Dataset entries
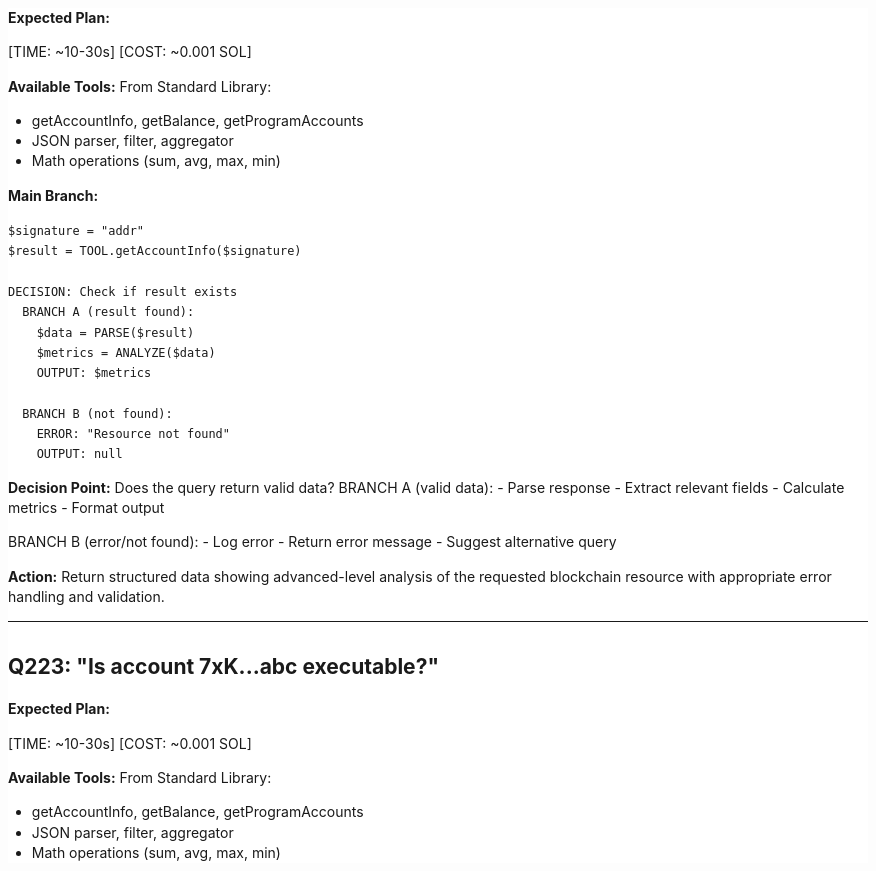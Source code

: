 **Expected Plan:**

[TIME: ~10-30s] [COST: ~0.001 SOL]

**Available Tools:**
From Standard Library:
  - getAccountInfo, getBalance, getProgramAccounts
  - JSON parser, filter, aggregator
  - Math operations (sum, avg, max, min)

**Main Branch:**
```
$signature = "addr"
$result = TOOL.getAccountInfo($signature)

DECISION: Check if result exists
  BRANCH A (result found):
    $data = PARSE($result)
    $metrics = ANALYZE($data)
    OUTPUT: $metrics

  BRANCH B (not found):
    ERROR: "Resource not found"
    OUTPUT: null
```

**Decision Point:** Does the query return valid data?
  BRANCH A (valid data):
    - Parse response
    - Extract relevant fields
    - Calculate metrics
    - Format output

  BRANCH B (error/not found):
    - Log error
    - Return error message
    - Suggest alternative query

**Action:**
Return structured data showing advanced-level analysis of the requested blockchain resource with appropriate error handling and validation.

---

## Q223: "Is account 7xK...abc executable?"

**Expected Plan:**

[TIME: ~10-30s] [COST: ~0.001 SOL]

**Available Tools:**
From Standard Library:
  - getAccountInfo, getBalance, getProgramAccounts
  - JSON parser, filter, aggregator
  - Math operations (sum, avg, max, min)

Task brief
Leaving out the images, return the entries above exactly as they read.

Output of the task
Source code

: **Expected Plan:**

[TIME: ~10-30s] [COST: ~0.001 SOL]

**Available Tools:**
From Standard Library:
  - getAccountInfo, getBalance, getProgramAccounts
  - JSON parser, filter, aggregator
  - Math operations (sum, avg, max, min)

**Main Branch:**
```
$signature = "addr"
$result = TOOL.getAccountInfo($signature)

DECISION: Check if result exists
  BRANCH A (result found):
    $data = PARSE($result)
    $metrics = ANALYZE($data)
    OUTPUT: $metrics

  BRANCH B (not found):
    ERROR: "Resource not found"
    OUTPUT: null
```

**Decision Point:** Does the query return valid data?
  BRANCH A (valid data):
    - Parse response
    - Extract relevant fields
    - Calculate metrics
    - Format output

  BRANCH B (error/not found):
    - Log error
    - Return error message
    - Suggest alternative query

**Action:**
Return structured data showing advanced-level analysis of the requested blockchain resource with appropriate error handling and validation.

---

## Q223: "Is account 7xK...abc executable?"

**Expected Plan:**

[TIME: ~10-30s] [COST: ~0.001 SOL]

**Available Tools:**
From Standard Library:
  - getAccountInfo, getBalance, getProgramAccounts
  - JSON parser, filter, aggregator
  - Math operations (sum, avg, max, min)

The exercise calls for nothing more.